What to work on ▸
Where does the string "shape" occur in the records? Copy each line that holds it.

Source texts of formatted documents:
-----

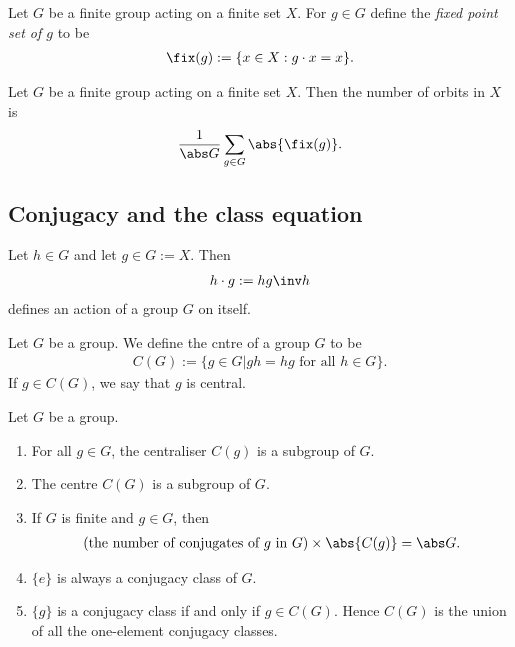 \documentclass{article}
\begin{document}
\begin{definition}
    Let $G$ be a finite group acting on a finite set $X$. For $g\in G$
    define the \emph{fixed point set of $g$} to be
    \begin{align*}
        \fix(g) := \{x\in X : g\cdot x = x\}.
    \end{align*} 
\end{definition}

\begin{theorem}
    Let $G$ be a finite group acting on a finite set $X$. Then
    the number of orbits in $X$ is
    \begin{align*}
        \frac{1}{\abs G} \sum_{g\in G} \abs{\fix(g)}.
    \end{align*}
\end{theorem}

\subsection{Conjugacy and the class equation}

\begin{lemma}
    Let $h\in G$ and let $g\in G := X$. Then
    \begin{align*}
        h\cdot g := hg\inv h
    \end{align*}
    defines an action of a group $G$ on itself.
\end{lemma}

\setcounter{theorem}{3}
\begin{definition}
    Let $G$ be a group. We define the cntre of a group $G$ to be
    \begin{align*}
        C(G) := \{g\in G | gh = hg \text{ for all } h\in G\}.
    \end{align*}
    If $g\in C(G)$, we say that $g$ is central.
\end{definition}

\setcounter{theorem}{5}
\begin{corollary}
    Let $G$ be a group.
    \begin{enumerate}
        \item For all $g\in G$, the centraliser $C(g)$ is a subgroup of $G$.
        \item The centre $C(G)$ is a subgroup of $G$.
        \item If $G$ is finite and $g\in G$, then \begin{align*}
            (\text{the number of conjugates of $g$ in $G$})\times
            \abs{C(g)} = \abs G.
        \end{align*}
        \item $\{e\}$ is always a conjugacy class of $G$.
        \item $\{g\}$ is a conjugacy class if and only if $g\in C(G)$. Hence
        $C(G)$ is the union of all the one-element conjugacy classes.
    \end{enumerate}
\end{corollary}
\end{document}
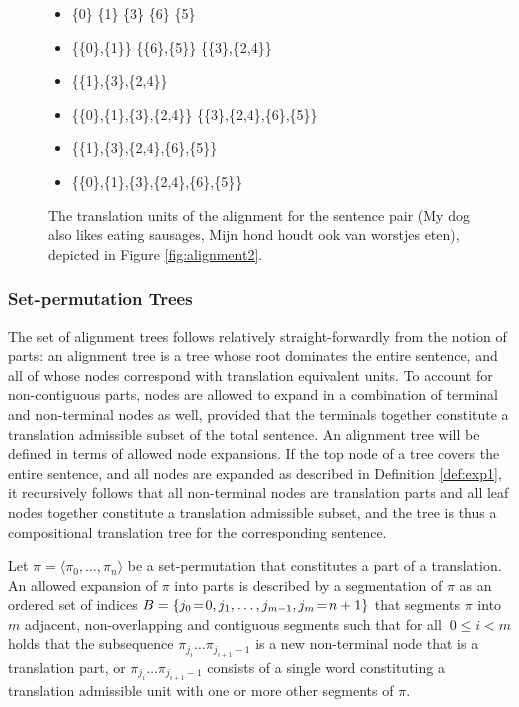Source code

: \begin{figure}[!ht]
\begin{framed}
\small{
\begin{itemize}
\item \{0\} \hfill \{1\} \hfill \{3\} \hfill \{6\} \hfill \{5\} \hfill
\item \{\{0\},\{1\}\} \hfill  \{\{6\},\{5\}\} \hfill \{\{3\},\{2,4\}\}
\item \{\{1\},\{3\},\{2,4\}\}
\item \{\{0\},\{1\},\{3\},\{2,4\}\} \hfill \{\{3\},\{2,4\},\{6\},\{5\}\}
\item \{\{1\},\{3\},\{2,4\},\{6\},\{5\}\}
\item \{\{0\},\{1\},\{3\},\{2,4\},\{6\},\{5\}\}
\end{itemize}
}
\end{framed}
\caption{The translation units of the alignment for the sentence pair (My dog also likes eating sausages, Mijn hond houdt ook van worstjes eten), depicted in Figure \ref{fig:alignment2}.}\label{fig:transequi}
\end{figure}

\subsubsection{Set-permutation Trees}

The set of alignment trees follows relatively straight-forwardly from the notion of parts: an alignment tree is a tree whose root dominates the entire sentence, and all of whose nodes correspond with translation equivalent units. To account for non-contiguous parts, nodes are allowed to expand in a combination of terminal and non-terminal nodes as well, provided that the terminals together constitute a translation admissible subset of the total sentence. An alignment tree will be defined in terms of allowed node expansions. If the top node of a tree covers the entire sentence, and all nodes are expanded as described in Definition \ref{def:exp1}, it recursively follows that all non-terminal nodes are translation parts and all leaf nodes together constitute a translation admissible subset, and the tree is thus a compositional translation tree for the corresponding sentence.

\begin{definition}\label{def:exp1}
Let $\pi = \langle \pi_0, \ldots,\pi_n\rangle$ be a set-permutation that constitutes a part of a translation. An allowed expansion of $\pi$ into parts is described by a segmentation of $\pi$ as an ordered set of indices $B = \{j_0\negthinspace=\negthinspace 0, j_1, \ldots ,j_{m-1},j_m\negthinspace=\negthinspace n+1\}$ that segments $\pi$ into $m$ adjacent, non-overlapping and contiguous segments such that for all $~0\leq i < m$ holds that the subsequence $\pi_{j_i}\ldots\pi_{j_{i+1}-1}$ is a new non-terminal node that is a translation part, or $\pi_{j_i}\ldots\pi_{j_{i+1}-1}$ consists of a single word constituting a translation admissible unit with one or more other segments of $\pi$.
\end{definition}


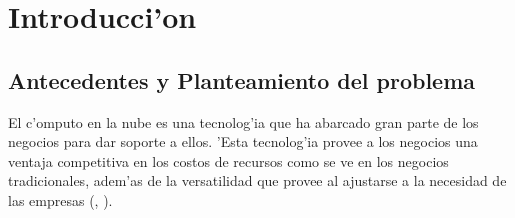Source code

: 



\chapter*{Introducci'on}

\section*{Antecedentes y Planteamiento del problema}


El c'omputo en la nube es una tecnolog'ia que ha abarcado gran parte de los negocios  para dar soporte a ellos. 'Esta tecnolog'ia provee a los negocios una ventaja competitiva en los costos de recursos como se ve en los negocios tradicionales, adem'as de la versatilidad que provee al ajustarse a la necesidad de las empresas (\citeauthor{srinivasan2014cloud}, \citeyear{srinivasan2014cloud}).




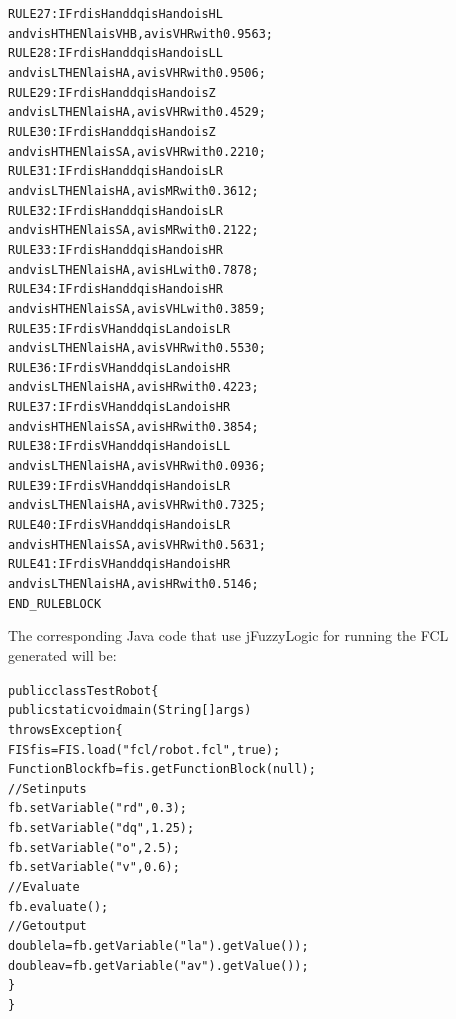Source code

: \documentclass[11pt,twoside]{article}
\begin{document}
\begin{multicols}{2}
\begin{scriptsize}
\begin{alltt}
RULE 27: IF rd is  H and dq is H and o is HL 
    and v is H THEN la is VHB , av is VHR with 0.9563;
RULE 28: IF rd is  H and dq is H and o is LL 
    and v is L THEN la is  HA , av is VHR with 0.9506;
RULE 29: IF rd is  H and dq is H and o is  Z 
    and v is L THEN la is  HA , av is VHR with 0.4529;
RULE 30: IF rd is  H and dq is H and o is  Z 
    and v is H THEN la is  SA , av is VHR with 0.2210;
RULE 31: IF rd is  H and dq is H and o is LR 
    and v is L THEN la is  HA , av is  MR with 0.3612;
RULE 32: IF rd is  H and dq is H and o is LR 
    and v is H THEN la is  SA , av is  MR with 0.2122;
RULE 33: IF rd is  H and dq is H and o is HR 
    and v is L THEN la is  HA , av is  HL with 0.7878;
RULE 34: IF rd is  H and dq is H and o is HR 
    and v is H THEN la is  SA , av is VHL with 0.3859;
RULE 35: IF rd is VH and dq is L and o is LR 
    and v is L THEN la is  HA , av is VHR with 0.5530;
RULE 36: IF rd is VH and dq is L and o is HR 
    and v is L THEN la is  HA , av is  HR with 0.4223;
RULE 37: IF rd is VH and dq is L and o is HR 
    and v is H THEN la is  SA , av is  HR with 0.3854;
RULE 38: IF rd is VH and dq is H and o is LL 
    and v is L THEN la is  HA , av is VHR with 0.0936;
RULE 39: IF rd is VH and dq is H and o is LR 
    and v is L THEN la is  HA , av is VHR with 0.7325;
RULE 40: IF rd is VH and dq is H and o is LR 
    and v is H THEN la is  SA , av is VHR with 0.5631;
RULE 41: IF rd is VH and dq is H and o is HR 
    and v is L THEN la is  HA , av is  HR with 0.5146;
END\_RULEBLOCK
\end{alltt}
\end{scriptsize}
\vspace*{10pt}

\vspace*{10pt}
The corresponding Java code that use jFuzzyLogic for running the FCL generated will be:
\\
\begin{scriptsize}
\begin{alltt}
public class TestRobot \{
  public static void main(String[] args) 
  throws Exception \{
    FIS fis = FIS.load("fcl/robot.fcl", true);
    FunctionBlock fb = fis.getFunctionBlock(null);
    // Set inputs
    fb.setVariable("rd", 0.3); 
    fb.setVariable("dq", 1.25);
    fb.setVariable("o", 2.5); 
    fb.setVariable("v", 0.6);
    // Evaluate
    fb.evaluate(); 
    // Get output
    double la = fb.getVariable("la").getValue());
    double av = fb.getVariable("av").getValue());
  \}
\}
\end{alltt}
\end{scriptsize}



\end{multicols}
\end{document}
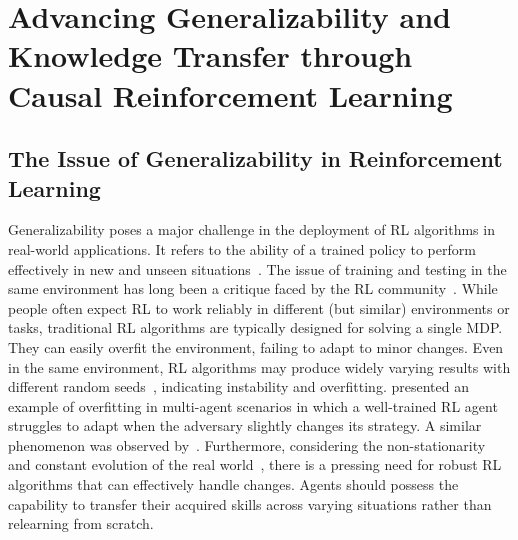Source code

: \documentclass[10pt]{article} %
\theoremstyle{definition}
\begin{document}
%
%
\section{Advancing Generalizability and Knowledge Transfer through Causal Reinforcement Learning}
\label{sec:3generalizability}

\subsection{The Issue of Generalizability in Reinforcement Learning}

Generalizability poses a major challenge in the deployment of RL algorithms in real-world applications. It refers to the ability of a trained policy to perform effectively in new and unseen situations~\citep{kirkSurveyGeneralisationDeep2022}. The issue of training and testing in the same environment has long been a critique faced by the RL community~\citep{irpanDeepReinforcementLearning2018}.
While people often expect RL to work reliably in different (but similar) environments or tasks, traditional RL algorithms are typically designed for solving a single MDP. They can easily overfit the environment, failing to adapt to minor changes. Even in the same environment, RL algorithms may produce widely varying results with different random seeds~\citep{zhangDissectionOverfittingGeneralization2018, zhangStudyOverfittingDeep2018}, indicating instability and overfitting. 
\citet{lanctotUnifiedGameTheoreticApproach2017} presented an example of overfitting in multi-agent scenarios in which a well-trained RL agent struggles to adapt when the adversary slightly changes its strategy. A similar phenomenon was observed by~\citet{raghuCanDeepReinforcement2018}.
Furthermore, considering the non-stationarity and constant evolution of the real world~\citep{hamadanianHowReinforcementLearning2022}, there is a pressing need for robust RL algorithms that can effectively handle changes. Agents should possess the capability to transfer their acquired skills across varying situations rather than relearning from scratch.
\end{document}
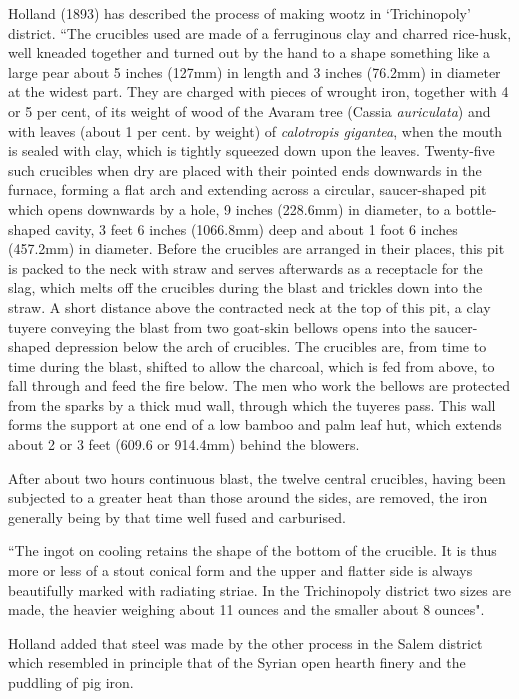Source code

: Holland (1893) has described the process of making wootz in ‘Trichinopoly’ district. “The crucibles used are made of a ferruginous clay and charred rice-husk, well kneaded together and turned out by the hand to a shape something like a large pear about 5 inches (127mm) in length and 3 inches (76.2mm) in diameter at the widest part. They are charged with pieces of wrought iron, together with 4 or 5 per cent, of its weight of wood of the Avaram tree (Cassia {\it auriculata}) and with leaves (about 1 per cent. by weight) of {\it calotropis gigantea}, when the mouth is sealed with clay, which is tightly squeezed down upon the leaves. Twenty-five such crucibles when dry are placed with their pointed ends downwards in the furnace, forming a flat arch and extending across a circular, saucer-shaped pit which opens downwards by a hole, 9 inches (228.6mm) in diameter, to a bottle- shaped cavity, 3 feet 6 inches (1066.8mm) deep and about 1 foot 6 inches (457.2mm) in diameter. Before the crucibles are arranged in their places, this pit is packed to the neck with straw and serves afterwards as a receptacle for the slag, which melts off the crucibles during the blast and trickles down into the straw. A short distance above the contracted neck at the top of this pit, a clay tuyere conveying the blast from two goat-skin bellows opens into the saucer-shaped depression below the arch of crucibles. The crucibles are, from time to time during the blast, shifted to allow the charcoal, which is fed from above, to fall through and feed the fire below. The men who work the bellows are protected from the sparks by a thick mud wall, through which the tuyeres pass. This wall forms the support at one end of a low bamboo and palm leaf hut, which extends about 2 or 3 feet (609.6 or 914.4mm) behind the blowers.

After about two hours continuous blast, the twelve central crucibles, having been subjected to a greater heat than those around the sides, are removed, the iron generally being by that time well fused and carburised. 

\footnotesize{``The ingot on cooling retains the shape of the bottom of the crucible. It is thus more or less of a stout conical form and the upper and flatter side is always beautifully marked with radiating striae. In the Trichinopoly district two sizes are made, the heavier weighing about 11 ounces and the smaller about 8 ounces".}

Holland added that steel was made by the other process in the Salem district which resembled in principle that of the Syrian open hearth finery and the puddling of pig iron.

-----

Response area ▸
: Holland (1893) has described the process of making wootz in ‘Trichinopoly’ district. “The crucibles used are made of a ferruginous clay and charred rice-husk, well kneaded together and turned out by the hand to a shape something like a large pear about 5 inches (127mm) in length and 3 inches (76.2mm) in diameter at the widest part. They are charged with pieces of wrought iron, together with 4 or 5 per cent, of its weight of wood of the Avaram tree (Cassia {\it auriculata}) and with leaves (about 1 per cent. by weight) of {\it calotropis gigantea}, when the mouth is sealed with clay, which is tightly squeezed down upon the leaves. Twenty-five such crucibles when dry are placed with their pointed ends downwards in the furnace, forming a flat arch and extending across a circular, saucer-shaped pit which opens downwards by a hole, 9 inches (228.6mm) in diameter, to a bottle- shaped cavity, 3 feet 6 inches (1066.8mm) deep and about 1 foot 6 inches (457.2mm) in diameter. Before the crucibles are arranged in their places, this pit is packed to the neck with straw and serves afterwards as a receptacle for the slag, which melts off the crucibles during the blast and trickles down into the straw. A short distance above the contracted neck at the top of this pit, a clay tuyere conveying the blast from two goat-skin bellows opens into the saucer-shaped depression below the arch of crucibles. The crucibles are, from time to time during the blast, shifted to allow the charcoal, which is fed from above, to fall through and feed the fire below. The men who work the bellows are protected from the sparks by a thick mud wall, through which the tuyeres pass. This wall forms the support at one end of a low bamboo and palm leaf hut, which extends about 2 or 3 feet (609.6 or 914.4mm) behind the blowers.
\footnotesize{``The ingot on cooling retains the shape of the bottom of the crucible. It is thus more or less of a stout conical form and the upper and flatter side is always beautifully marked with radiating striae. In the Trichinopoly district two sizes are made, the heavier weighing about 11 ounces and the smaller about 8 ounces".}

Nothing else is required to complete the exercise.